In any military operation, timing is critical. In 1971 Indira Gandhi wanted to attack East Pakistan in summer. She was persuaded to wait for winter. India attacked in winter and rest is history. We, the people of India must ask our leadership whether the time selected was correct time to launch first SS16 and then later SS19. Also we need to ask why there was no follow up to SS16 for more than two and a half years.

India lost 47 security personnel in 2014, 39 in 2015, 82 in 2016, 80 in 2017 and 91 in 2018 to terrorist attacks in Jammu and Kashmir. Obviously, SS16 had failed to reduce the number of killings of our soldiers in the months that followed. Indian people must ask our government why it chose to not respond to more than 170 deaths of security personnel after SS16 but woke up from slumber when 33 soldiers were killed in February 2019 at Pulwama. Is it that Government of India has no objections to small incidents of attacks on Indian forces but wakes up with a knee-jerk reaction when more than x number of security personnel are killed? As an Indian, I am not willing to accept this logic.

If Indian armed forces have the intelligence inputs and strike capacity to attack and destroy terrorist training camps like they claim to have done in SS19, why was it not done during 2017 and 2018 when security personnel were being killed by the dozens? Were we waiting for more than thirty of our brothers to be killed in a single action? Would it not have been better to plan a coordinated campaign of missile attacks on every single terrorist training camp in Pakistan occupied territory and Pakistani soil starting from 2015/16 when the terrorist organization changed their strategy and started attacking security establishments? Who was scared of such a coordinated well-thought-out planned elaborate campaign involving extensive use of missiles and, drones with minimum use of fighter planes and foot soldiers?

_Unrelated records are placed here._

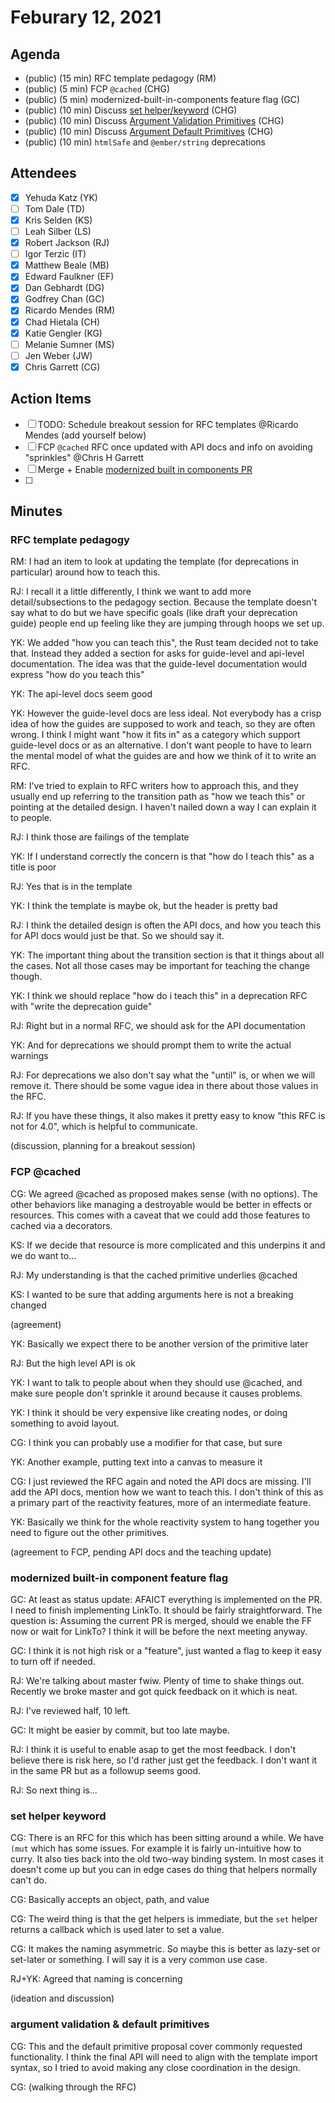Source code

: # Feburary 12, 2021

## Agenda

- (public) (15 min) RFC template pedagogy (RM)
- (public) (5 min) FCP `@cached` (CHG)
- (public) (5 min) modernized-built-in-components feature flag (GC)
- (public) (10 min) Discuss [set helper/keyword](https://github.com/emberjs/rfcs/pull/594) (CHG)
- (public) (10 min) Discuss [Argument Validation Primitives](https://github.com/emberjs/rfcs/pull/694) (CHG)
- (public) (10 min) Discuss [Argument Default Primitives](https://github.com/emberjs/rfcs/pull/695) (CHG)
- (public) (10 min) `htmlSafe` and `@ember/string` deprecations

## Attendees

- [x]  Yehuda Katz (YK)
- [ ]  Tom Dale (TD)
- [x]  Kris Selden (KS)
- [ ]  Leah Silber (LS)
- [x]  Robert Jackson (RJ)
- [ ]  Igor Terzic (IT)
- [x]  Matthew Beale (MB)
- [x]  Edward Faulkner (EF)
- [x]  Dan Gebhardt (DG)
- [x]  Godfrey Chan (GC)
- [x]  Ricardo Mendes (RM)
- [x]  Chad Hietala (CH)
- [x]  Katie Gengler (KG)
- [ ]  Melanie Sumner (MS)
- [ ]  Jen Weber (JW)
- [x]  Chris Garrett (CG)

## Action Items

- [ ]  TODO: Schedule breakout session for RFC templates @Ricardo Mendes (add yourself below)
- [ ]  FCP `@cached` RFC once updated with API docs and info on avoiding "sprinkles" @Chris H Garrett
- [ ]  Merge + Enable [modernized built in components PR](https://github.com/emberjs/ember.js/pull/19382/files)
- [ ] 

## Minutes

### RFC template pedagogy

RM: I had an item to look at updating the template (for deprecations in particular) around how to teach this.

RJ: I recall it a little differently, I think we want to add more detail/subsections to the pedagogy section. Because the template doesn't say what to do but we have specific goals (like draft your deprecation guide) people end up feeling like they are jumping through hoops we set up.

YK: We added "how you can teach this", the Rust team decided not to take that. Instead they added a section for asks for guide-level and api-level documentation. The idea was that the guide-level documentation would express "how do you teach this"

YK: The api-level docs seem good

YK: However the guide-level docs are less ideal. Not everybody has a crisp idea of how the guides are supposed to work and teach, so they are often wrong. I think I might want "how it fits in" as a category which support guide-level docs or as an alternative. I don't want people to have to learn the mental model of what the guides are and how we think of it to write an RFC.

RM: I've tried to explain to RFC writers how to approach this, and they usually end up referring to the transition path as "how we teach this" or pointing at the detailed design. I haven't nailed down a way I can explain it to people.

RJ: I think those are failings of the template

YK: If I understand correctly the concern is that "how do I teach this" as a title is poor

RJ: Yes that is in the template

YK: I think the template is maybe ok, but the header is pretty bad

RJ: I think the detailed design is often the API docs, and how you teach this for API docs would just be that. So we should say it.

YK: The important thing about the transition section is that it things about all the cases. Not all those cases may be important for teaching the change though.

YK: I think we should replace "how do i teach this" in a deprecation RFC with "write the deprecation guide"

RJ: Right but in a normal RFC, we should ask for the API documentation

YK: And for deprecations we should prompt them to write the actual warnings

RJ: For deprecations we also don't say what the "until" is, or when we will remove it. There should be some vague idea in there about those values in the RFC.

RJ: If you have these things, it also makes it pretty easy to know "this RFC is not for 4.0", which is helpful to communicate.

(discussion, planning for a breakout session)

### FCP @cached

CG: We agreed @cached as proposed makes sense (with no options). The other behaviors like managing a destroyable would be better in effects or resources. This comes with a caveat that we could add those features to cached via a decorators.

KS: If we decide that resource is more complicated and this underpins it and we do want to...

RJ: My understanding is that the cached primitive underlies @cached

KS: I wanted to be sure that adding arguments here is not a breaking changed

(agreement)

YK: Basically we expect there to be another version of the primitive later

RJ: But the high level API is ok

YK: I want to talk to people about when they should use @cached, and make sure people don't sprinkle it around because it causes problems.

YK: I think it should be very expensive like creating nodes, or doing something to avoid layout.

CG: I think you can probably use a modifier for that case, but sure

YK: Another example, putting text into a canvas to measure it

CG: I just reviewed the RFC again and noted the API docs are missing. I'll add the API docs, mention how we want to teach this. I don't think of this as a primary part of the reactivity features, more of an intermediate feature.

YK: Basically we think for the whole reactivity system to hang together you need to figure out the other primitives.

(agreement to FCP, pending API docs and the teaching update)

### modernized built-in component feature flag

GC: At least as status update: AFAICT everything is implemented on the PR. I need to finish implementing LinkTo. It should be fairly straightforward. The question is: Assuming the current PR is merged, should we enable the FF now or wait for LinkTo? I think it will be before the next meeting anyway.

GC: I think it is not high risk or a "feature", just wanted a flag to keep it easy to turn off if needed.

RJ: We're talking about master fwiw. Plenty of time to shake things out. Recently we broke master and got quick feedback on it which is neat.

RJ: I've reviewed half, 10 left.

GC: It might be easier by commit, but too late maybe.

RJ: I think it is useful to enable asap to get the most feedback. I don't believe there is risk here, so I'd rather just get the feedback. I don't want it in the same PR but as a followup seems good.

RJ: So next thing is...

### set helper keyword

CG: There is an RFC for this which has been sitting around a while. We have `(mut` which has some issues. For example it is fairly un-intuitive how to curry. It also ties back into the old two-way binding system. In most cases it doesn't come up but you can in edge cases do thing that helpers normally can't do.

CG: Basically accepts an object, path, and value

CG: The weird thing is that the get helpers is immediate, but the `set` helper returns a callback which is used later to set a value.

CG: It makes the naming asymmetric. So maybe this is better as lazy-set or set-later or something. I will say it is a very common use case.

RJ+YK: Agreed that naming is concerning

(ideation and discussion)

### argument validation & default primitives

CG: This and the default primitive proposal cover commonly requested functionality. I think the final API will need to align with the template import syntax, so I tried to avoid making any close coordination in the design.

CG: (walking through the RFC)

Any discussion on timing will have to take into account the political realities of elections in a democratic country like India. Any serious strategic action against the enemy must be carried out when the government of the country is stable and faces no turbulence on account of forthcoming elections. SS19 has come at a time when the country is not in a position to implement a well-planned medium-term strategy.

SS19 seems to be a knee-jerk reaction by a government that gave the impression of sleeping when more than 200 of our brethren were martyred. It does not appear to be part of any well-planned long-term or medium-term strategy. Right question that we, as people, must ask our leaders is about the medium-term or long-term strategy that they have in mind to stop martyrdom of hundreds of our brethren. Machoism or jingoism or fiery speeches cannot be a substitute to well-planned and executed strategy. Let us not be satisfied by tokenisms like release of one pilot when scores of our brothers continue to be killed every year.

War is too important a matter to be left to generals and even professional politicians who cannot look beyond the next elections. Let us, the people of India, rise up and start asking the right questions about matters of national security.

Anil Chawla

10 March 2019

ANIL CHAWLA is an engineer (B.Tech. (Mech. Engg.), IIT Bombay) and a lawyer by qualification but a philosopher by vocation and an advocate, insolvency professional and strategic consultant by profession.